Below are the records; tally the lines that include "rethinkingInception" and report only the total.

[Plain-text document sources]
□ □ □

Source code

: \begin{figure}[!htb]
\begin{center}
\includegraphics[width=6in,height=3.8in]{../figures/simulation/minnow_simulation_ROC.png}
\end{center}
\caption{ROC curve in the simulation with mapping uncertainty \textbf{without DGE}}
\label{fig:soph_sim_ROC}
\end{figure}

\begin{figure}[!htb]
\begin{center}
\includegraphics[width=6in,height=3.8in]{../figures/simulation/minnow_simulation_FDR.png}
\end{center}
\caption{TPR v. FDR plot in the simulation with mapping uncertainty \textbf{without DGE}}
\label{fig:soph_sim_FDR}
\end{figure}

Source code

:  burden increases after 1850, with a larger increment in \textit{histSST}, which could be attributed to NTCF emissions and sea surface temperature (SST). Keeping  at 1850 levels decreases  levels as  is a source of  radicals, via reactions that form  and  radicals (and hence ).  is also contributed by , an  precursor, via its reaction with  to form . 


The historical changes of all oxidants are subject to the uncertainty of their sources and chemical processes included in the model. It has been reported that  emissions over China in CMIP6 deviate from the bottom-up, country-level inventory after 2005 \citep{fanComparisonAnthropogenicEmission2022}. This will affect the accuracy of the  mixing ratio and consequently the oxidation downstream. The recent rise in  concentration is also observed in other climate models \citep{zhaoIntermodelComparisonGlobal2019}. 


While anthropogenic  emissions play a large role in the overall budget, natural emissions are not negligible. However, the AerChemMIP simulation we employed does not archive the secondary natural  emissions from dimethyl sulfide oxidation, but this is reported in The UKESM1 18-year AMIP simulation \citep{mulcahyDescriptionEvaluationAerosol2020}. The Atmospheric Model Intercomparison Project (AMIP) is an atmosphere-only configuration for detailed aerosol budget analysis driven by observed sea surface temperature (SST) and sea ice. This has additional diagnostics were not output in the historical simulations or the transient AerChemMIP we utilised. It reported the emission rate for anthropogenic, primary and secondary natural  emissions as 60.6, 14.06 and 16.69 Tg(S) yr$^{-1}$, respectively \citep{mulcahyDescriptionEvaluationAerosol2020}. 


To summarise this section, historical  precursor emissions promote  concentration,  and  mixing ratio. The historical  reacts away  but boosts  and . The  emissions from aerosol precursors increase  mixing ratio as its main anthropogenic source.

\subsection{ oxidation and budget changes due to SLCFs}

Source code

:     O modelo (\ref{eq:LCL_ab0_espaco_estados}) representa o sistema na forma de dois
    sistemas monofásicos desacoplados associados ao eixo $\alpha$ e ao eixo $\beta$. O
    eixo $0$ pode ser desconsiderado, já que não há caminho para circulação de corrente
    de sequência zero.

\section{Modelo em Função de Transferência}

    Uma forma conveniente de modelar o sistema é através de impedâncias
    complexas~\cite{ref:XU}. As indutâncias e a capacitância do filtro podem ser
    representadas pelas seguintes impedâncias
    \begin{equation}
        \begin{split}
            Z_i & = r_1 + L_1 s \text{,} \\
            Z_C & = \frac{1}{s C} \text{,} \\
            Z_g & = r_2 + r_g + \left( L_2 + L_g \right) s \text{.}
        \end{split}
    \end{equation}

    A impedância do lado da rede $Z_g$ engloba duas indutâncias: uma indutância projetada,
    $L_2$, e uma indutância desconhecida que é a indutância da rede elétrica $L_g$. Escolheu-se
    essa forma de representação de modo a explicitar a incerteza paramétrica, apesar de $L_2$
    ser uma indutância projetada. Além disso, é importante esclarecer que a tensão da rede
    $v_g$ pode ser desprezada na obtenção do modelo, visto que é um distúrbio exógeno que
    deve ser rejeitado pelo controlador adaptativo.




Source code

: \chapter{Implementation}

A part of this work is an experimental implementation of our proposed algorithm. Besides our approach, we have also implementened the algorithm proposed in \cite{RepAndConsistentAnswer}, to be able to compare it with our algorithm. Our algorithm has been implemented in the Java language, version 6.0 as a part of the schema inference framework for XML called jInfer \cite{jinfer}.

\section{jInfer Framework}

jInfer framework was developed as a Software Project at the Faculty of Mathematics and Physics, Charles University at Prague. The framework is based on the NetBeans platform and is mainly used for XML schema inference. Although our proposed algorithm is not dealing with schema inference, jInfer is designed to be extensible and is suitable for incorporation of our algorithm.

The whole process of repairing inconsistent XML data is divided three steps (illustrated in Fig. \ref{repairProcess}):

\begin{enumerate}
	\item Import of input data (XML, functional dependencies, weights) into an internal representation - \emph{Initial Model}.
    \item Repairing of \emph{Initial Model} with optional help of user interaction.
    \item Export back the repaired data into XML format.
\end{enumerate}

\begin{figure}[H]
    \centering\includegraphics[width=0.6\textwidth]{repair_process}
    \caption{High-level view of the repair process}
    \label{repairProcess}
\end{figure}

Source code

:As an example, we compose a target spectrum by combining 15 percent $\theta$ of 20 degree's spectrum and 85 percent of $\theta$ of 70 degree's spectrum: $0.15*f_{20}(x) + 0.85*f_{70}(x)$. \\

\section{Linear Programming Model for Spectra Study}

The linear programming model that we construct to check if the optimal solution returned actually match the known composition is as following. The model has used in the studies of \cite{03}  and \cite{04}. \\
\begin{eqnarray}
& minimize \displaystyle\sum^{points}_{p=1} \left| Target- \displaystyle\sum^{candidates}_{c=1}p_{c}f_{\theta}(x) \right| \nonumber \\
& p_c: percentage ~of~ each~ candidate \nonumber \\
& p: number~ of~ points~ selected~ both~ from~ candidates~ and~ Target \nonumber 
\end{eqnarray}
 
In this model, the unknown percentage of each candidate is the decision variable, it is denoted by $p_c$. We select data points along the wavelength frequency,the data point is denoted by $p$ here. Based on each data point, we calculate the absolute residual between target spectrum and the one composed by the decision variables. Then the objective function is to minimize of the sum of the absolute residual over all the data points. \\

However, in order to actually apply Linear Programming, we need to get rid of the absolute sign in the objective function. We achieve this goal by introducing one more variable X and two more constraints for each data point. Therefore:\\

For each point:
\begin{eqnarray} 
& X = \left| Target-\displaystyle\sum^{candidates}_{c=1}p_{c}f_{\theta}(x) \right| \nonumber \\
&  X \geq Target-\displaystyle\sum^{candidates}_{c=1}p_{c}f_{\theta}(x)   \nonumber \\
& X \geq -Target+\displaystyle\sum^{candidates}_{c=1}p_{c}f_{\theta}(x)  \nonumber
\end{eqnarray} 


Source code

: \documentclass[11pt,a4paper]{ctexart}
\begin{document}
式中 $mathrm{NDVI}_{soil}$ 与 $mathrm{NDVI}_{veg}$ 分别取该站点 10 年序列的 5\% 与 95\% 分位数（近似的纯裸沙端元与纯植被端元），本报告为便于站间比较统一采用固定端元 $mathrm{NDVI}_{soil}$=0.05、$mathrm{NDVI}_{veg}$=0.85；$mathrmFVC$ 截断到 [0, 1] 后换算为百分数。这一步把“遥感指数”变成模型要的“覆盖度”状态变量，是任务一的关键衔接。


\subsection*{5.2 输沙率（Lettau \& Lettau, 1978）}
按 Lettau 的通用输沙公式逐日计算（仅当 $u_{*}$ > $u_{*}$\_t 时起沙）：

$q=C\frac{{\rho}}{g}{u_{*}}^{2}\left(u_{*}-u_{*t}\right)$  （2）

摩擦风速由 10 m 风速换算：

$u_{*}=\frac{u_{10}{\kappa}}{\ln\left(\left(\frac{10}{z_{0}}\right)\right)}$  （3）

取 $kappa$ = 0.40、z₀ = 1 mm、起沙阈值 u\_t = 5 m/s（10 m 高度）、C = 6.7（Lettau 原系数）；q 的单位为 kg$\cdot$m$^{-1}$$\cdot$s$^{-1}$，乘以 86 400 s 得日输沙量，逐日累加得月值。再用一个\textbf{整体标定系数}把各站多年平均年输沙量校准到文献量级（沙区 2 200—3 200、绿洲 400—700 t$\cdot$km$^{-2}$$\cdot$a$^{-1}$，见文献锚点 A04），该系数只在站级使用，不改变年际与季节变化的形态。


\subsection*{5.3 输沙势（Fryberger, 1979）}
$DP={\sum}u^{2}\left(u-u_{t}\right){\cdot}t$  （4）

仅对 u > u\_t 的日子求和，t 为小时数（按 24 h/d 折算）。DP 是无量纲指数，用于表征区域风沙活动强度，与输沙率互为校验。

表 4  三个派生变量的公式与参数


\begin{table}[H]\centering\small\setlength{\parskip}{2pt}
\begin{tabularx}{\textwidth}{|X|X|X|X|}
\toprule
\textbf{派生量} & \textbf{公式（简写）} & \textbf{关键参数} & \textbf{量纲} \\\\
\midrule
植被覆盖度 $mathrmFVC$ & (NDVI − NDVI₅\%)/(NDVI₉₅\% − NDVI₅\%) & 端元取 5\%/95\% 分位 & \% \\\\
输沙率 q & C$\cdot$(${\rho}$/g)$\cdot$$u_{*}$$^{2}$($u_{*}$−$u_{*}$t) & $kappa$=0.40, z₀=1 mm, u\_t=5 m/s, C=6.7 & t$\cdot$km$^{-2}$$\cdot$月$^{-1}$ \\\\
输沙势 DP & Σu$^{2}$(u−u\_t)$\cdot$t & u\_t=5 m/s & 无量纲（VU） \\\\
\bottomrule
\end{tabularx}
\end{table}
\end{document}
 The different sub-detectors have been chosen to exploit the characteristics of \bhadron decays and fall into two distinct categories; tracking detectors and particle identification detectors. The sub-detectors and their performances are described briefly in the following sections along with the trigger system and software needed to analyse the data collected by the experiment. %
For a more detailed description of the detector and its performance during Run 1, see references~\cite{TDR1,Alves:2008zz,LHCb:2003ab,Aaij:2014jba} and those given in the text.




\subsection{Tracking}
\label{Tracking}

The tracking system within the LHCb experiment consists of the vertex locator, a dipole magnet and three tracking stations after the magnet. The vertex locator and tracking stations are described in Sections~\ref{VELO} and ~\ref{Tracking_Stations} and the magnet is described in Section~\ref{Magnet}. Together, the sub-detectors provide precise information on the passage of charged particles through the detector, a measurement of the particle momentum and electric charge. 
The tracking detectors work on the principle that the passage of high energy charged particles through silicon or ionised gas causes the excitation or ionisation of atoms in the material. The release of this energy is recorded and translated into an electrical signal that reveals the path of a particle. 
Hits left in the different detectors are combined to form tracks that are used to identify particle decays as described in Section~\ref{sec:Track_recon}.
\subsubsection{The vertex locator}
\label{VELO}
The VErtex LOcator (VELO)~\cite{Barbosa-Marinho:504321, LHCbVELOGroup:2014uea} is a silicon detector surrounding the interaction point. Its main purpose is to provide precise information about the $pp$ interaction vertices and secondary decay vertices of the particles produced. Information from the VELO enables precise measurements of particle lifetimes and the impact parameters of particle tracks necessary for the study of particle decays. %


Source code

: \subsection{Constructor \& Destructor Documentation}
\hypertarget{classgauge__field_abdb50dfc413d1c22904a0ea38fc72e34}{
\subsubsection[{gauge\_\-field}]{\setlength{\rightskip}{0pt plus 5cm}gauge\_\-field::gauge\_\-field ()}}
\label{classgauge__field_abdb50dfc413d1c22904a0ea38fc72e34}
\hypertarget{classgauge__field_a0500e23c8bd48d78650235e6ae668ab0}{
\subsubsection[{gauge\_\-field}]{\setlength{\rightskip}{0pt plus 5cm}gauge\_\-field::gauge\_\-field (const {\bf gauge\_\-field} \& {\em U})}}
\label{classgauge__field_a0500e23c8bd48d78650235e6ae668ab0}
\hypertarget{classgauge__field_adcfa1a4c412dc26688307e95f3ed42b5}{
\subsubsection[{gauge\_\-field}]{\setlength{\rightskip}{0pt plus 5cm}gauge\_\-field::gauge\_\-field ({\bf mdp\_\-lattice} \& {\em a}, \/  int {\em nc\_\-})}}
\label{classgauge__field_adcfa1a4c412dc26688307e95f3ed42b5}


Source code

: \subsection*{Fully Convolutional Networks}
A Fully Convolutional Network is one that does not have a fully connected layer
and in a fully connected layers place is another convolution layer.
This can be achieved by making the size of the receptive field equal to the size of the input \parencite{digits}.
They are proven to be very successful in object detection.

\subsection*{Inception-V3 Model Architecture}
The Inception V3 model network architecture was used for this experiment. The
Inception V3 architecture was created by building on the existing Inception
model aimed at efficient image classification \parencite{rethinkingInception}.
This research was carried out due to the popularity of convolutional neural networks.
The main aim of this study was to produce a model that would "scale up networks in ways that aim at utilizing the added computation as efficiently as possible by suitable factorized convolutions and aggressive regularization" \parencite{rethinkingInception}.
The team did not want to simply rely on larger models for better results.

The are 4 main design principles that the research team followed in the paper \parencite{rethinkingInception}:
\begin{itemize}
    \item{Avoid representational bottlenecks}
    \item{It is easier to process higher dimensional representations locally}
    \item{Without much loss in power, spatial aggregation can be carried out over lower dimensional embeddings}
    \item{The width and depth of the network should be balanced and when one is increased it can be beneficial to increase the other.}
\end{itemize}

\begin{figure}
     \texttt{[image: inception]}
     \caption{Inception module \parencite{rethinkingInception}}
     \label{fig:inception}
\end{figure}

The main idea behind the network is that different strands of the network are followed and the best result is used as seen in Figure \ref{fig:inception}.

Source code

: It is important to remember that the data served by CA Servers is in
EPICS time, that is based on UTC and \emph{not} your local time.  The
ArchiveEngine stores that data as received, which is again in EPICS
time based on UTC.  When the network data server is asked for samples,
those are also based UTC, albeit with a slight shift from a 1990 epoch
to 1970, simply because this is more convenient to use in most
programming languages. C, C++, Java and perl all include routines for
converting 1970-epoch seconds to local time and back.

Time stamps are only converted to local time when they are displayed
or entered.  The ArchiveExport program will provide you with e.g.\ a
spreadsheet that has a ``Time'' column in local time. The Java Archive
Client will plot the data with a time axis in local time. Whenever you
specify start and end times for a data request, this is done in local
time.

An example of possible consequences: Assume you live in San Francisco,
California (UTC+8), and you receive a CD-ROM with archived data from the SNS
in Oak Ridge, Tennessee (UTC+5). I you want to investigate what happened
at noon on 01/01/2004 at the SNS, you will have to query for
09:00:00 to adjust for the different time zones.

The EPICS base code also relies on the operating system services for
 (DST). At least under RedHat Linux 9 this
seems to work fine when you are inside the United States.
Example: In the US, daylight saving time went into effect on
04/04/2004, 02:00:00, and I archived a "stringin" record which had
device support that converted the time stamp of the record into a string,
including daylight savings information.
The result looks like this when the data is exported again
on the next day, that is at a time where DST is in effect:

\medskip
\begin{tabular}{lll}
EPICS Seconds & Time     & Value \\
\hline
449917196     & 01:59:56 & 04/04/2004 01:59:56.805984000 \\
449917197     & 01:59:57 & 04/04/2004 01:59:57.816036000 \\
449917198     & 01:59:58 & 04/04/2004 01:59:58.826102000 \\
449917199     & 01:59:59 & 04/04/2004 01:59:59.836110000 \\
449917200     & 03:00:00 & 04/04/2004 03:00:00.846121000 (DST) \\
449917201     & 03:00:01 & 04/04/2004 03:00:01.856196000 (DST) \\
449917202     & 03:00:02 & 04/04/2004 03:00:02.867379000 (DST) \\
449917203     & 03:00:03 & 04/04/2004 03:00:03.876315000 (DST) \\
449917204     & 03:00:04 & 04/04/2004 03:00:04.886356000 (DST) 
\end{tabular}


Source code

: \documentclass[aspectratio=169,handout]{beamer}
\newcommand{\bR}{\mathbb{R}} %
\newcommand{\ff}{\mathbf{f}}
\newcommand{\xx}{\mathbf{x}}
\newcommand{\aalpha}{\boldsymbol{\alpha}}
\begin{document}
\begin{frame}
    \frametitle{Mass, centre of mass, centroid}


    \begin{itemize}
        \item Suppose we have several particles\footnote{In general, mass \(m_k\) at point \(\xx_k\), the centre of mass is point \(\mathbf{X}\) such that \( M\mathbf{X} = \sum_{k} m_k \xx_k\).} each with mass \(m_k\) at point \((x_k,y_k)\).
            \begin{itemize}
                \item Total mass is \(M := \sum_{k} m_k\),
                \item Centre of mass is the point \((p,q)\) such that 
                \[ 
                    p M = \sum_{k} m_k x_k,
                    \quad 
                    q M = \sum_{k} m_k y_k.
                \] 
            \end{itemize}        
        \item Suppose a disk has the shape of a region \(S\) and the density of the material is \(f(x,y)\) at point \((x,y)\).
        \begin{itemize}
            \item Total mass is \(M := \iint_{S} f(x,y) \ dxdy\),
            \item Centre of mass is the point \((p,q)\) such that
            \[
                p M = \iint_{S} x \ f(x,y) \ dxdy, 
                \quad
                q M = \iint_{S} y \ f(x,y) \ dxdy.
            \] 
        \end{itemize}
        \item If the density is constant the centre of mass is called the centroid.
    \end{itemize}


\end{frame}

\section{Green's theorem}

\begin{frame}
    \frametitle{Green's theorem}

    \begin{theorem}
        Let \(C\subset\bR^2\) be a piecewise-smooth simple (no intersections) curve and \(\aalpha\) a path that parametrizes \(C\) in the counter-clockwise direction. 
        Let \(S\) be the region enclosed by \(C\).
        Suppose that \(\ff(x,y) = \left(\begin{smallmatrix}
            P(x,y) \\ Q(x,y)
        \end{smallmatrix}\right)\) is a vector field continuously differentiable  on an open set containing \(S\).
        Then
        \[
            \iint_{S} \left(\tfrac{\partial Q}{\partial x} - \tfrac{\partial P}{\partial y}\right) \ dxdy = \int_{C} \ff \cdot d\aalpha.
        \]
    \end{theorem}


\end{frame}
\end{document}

□ □ □

Result of this task: 4